Se não te basta isso, Jaguar, apostando com você como O Pasquim está cortejando o cano, eu te ofereço cinqüenta casos de cerceamentos meus em teatro, cinema, tevê e jornalismo para cada um caso só que tenha havido contra, por exemplo, digamos, deixa eu pensar, digamos, por exemplo, O Globo. Morou? Foi despejado? Então, deixa eu esclarecer, este primeiro número tem um anúncio da Shell. Pois ainda há bem pouco tempo a revista da Shell me pediu um artigo e não publicou porque escrevi a história de um elefante que brigava com um tigre. E olha que o elefante ganhava, pombas! Honra seja feita, não publicou mas pagou. Só a Shell dá ao seu escritor o máximo.
Em suma, Sérgio Magalhães Jaguaribe, vulgo Jaguar, vai de Banda de Ipanema que é mais melhor. Fazendo O Pasquim vocês vão ter que enfrentar: A) O establishment em geral que, nunca tendo olhado com bons olhos a nossa atividade, agora positivamente não vê nela a menor graça. B) As agências de publicidade, que adoram humor, desde que, naturalmente, ele seja estrangeiro, lá longe, feito pelo MAD, publicado na Playboy ou filmado por Jacques Tati (“Que mordacidade!” “Que mendacidade!” “Que crítica social” “Que sempiternos pífaros!”). C) A Igreja, que depois de uma guinada de 360 graus, é extremamente liberal em tudo que seja dito e feito por ela mesma. D) A família, as Classes Sociais, as Pessoas de Importância, os Quadrados, os Avant-Chatos que se fantasiam de Avant-Garde, etcetera.

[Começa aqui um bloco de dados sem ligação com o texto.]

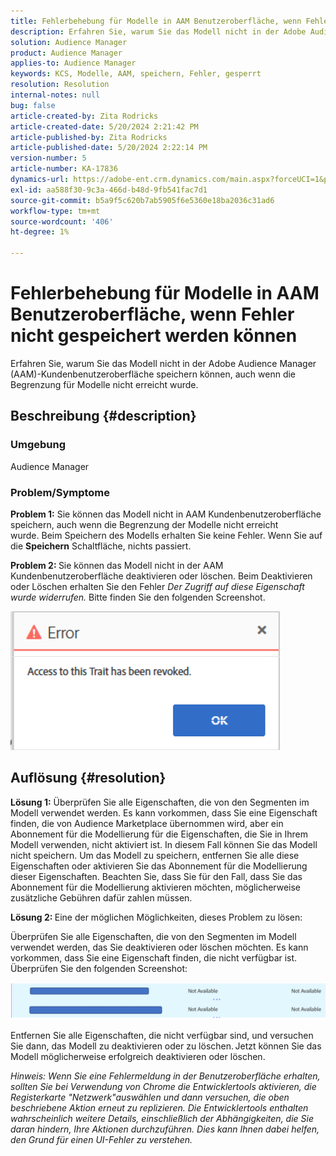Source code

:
 ```yaml
---
title: Fehlerbehebung für Modelle in AAM Benutzeroberfläche, wenn Fehler nicht gespeichert werden können
description: Erfahren Sie, warum Sie das Modell nicht in der Adobe Audience Manager (AAM)-Kundenbenutzeroberfläche speichern können, auch wenn die Begrenzung für Modelle nicht erreicht wurde.
solution: Audience Manager
product: Audience Manager
applies-to: Audience Manager
keywords: KCS, Modelle, AAM, speichern, Fehler, gesperrt
resolution: Resolution
internal-notes: null
bug: false
article-created-by: Zita Rodricks
article-created-date: 5/20/2024 2:21:42 PM
article-published-by: Zita Rodricks
article-published-date: 5/20/2024 2:22:14 PM
version-number: 5
article-number: KA-17836
dynamics-url: https://adobe-ent.crm.dynamics.com/main.aspx?forceUCI=1&pagetype=entityrecord&etn=knowledgearticle&id=40abfe45-b416-ef11-9f8a-6045bd026dc7
exl-id: aa588f30-9c3a-466d-b48d-9fb541fac7d1
source-git-commit: b5a9f5c620b7ab5905f6e5360e18ba2036c31ad6
workflow-type: tm+mt
source-wordcount: '406'
ht-degree: 1%

---
```


# Fehlerbehebung für Modelle in AAM Benutzeroberfläche, wenn Fehler nicht gespeichert werden können


Erfahren Sie, warum Sie das Modell nicht in der Adobe Audience Manager (AAM)-Kundenbenutzeroberfläche speichern können, auch wenn die Begrenzung für Modelle nicht erreicht wurde.

## Beschreibung {#description}


### <b>Umgebung</b>

Audience Manager



### <b>Problem/Symptome</b>



<b>Problem 1:</b> Sie können das Modell nicht in AAM Kundenbenutzeroberfläche speichern, auch wenn die Begrenzung der Modelle nicht erreicht wurde. Beim Speichern des Modells erhalten Sie keine Fehler. Wenn Sie auf die <b>Speichern</b> Schaltfläche, nichts passiert.



<b>Problem 2: </b>Sie können das Modell nicht in der AAM Kundenbenutzeroberfläche deaktivieren oder löschen. Beim Deaktivieren oder Löschen erhalten Sie den Fehler *Der Zugriff auf diese Eigenschaft wurde widerrufen.* Bitte finden Sie den folgenden Screenshot.





![](assets/___41abfe45-b416-ef11-9f8a-6045bd026dc7___.png)


## Auflösung {#resolution}


<b>Lösung 1:</b> Überprüfen Sie alle Eigenschaften, die von den Segmenten im Modell verwendet werden. Es kann vorkommen, dass Sie eine Eigenschaft finden, die von Audience Marketplace übernommen wird, aber ein Abonnement für die Modellierung für die Eigenschaften, die Sie in Ihrem Modell verwenden, nicht aktiviert ist. In diesem Fall können Sie das Modell nicht speichern. Um das Modell zu speichern, entfernen Sie alle diese Eigenschaften oder aktivieren Sie das Abonnement für die Modellierung dieser Eigenschaften. Beachten Sie, dass Sie für den Fall, dass Sie das Abonnement für die Modellierung aktivieren möchten, möglicherweise zusätzliche Gebühren dafür zahlen müssen.



<b>Lösung 2: </b>Eine der möglichen Möglichkeiten, dieses Problem zu lösen:

Überprüfen Sie alle Eigenschaften, die von den Segmenten im Modell verwendet werden, das Sie deaktivieren oder löschen möchten. Es kann vorkommen, dass Sie eine Eigenschaft finden, die nicht verfügbar ist. Überprüfen Sie den folgenden Screenshot:



![](assets/6ce5c786-9e7b-ec11-8d21-0022480aace4.png)

Entfernen Sie alle Eigenschaften, die nicht verfügbar sind, und versuchen Sie dann, das Modell zu deaktivieren oder zu löschen. Jetzt können Sie das Modell möglicherweise erfolgreich deaktivieren oder löschen.





*Hinweis: Wenn Sie eine Fehlermeldung in der Benutzeroberfläche erhalten, sollten Sie bei Verwendung von Chrome die Entwicklertools aktivieren, die Registerkarte &quot;Netzwerk&quot;auswählen und dann versuchen, die oben beschriebene Aktion erneut zu replizieren. Die Entwicklertools enthalten wahrscheinlich weitere Details, einschließlich der Abhängigkeiten, die Sie daran hindern, Ihre Aktionen durchzuführen. Dies kann Ihnen dabei helfen, den Grund für einen UI-Fehler zu verstehen.*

Não estou desanimando vocês não, mas uma coisa eu digo: se essa revista for mesmo independente, não dura três meses. Se durar três meses, não é independente. Longa vida a essa revista!

P.S. Não se esqueça daquilo que eu te disse: nós, os humoristas, temos bastante importância pra ser presos e nenhuma pra ser soltos.